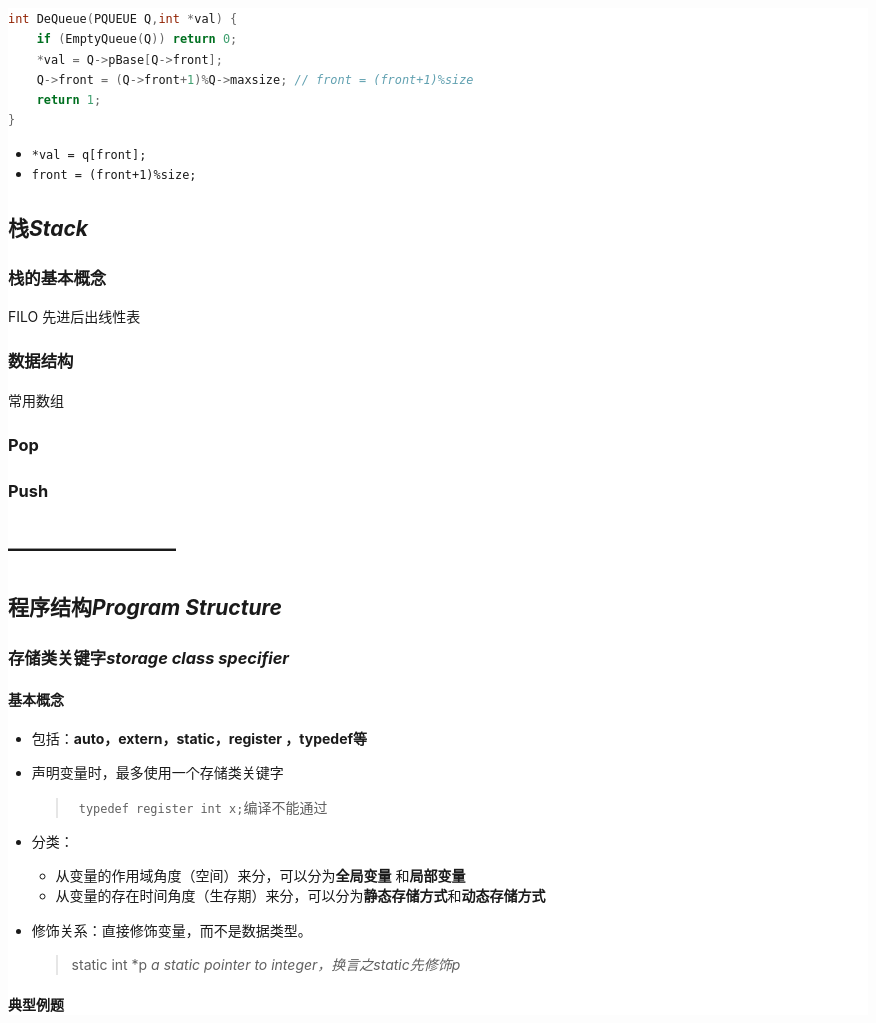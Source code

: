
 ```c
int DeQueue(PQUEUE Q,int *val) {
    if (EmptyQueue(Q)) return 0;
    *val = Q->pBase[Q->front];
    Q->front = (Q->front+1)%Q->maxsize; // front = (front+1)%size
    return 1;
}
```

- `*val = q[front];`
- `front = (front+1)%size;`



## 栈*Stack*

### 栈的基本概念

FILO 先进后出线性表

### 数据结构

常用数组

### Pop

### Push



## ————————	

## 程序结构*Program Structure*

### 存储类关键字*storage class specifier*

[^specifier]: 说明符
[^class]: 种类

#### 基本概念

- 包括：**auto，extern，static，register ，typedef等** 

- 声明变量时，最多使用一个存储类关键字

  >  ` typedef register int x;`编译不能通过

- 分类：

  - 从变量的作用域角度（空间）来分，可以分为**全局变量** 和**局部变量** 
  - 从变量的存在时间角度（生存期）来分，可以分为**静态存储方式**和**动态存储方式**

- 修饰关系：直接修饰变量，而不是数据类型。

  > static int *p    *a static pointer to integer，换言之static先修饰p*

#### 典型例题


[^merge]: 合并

========================

Problem description: Say how many lines of the listing above include the word "static", giving the number alone.

Result of this task: 2